A year ago today I sat down and wrote out my feelings for the first time. As many of you know my memory is really bad...I can barely remember what happened last week, let alone a year or more ago. But, I have found that the memories of last year at this time are very sharp.
I remember sitting in my hotel room after everyone had gone to bed and feeling unable to shut my own brain down for some rest. My parents were in the room next to me. I was sitting at the computer reading newspapers, facebook posts, and trying to make some sense of it all.
Here's what I wrote:
The Things He'll Miss
So I just read Schuyler's obituary on the online version of the Kewanee paper. (www.starcourier.com). The other folks in the section were older people. That made me start thinking about the things he didn't get to in his life.

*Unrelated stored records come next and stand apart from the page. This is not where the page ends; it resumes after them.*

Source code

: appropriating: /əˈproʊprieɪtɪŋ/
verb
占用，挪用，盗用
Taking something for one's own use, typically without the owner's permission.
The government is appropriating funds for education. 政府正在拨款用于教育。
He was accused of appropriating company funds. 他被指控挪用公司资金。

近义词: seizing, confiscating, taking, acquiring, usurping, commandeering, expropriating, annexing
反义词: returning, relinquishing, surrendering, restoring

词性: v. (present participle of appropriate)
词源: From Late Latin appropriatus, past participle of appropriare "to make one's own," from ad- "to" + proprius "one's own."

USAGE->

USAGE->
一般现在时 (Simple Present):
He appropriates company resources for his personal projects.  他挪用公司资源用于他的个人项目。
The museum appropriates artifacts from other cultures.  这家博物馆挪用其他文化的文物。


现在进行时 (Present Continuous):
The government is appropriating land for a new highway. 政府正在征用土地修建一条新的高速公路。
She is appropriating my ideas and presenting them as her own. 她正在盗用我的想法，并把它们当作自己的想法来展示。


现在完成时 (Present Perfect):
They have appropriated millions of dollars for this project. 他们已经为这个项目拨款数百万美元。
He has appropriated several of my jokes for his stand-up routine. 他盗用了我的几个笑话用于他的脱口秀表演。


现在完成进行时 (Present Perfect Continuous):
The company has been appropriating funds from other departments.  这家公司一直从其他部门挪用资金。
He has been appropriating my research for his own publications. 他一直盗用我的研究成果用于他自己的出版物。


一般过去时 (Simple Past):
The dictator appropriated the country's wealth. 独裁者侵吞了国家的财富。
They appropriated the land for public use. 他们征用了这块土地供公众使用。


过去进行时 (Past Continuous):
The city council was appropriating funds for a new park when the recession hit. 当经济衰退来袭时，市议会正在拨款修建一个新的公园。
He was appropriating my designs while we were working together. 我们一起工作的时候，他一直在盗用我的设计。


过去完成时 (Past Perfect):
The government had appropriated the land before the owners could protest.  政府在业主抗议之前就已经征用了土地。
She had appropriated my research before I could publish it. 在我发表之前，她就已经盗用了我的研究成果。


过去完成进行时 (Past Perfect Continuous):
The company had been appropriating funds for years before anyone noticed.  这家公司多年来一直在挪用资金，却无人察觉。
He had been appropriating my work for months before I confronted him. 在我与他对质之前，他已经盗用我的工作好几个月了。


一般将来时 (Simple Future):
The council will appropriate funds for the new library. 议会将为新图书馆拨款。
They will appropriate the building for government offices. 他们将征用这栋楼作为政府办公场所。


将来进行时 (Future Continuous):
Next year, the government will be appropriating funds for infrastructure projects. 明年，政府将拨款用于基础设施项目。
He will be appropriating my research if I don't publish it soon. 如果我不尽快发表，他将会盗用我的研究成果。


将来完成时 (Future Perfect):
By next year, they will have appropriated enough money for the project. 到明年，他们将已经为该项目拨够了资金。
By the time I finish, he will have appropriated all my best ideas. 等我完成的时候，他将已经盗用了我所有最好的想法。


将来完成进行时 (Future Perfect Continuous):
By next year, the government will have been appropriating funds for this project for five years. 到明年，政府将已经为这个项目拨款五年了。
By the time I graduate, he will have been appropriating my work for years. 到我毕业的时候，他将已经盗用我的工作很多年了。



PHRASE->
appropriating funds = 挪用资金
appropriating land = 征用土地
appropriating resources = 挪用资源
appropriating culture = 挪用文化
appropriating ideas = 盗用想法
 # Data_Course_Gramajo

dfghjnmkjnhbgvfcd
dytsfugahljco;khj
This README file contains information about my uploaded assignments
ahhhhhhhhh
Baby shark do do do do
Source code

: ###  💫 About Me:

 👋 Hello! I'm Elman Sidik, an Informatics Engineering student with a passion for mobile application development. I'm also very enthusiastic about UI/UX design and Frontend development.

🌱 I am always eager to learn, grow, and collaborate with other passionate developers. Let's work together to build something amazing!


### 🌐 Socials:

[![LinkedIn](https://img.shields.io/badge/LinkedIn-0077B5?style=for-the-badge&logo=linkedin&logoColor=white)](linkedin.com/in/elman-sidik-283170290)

It makes me sad that Schuyler didn't get to come home, get married, and have babies. I know he wanted to, and that makes it all the sadder. Most guys at 25 aren't ready for that, or even if they are, they're not going to talk about it. Sky talked about it. We talked on IM and he was right out there with it. I know he would've been a great Dad too. He had a good example to follow. I know my brother has made mistakes (gee...who's not in THAT line???) but he's a good Dad. He loves Amber, Sky, and Seth fiercely, and without any reservations he shows them and tells them. That in itself is more than a lot of parents can provide to their kids.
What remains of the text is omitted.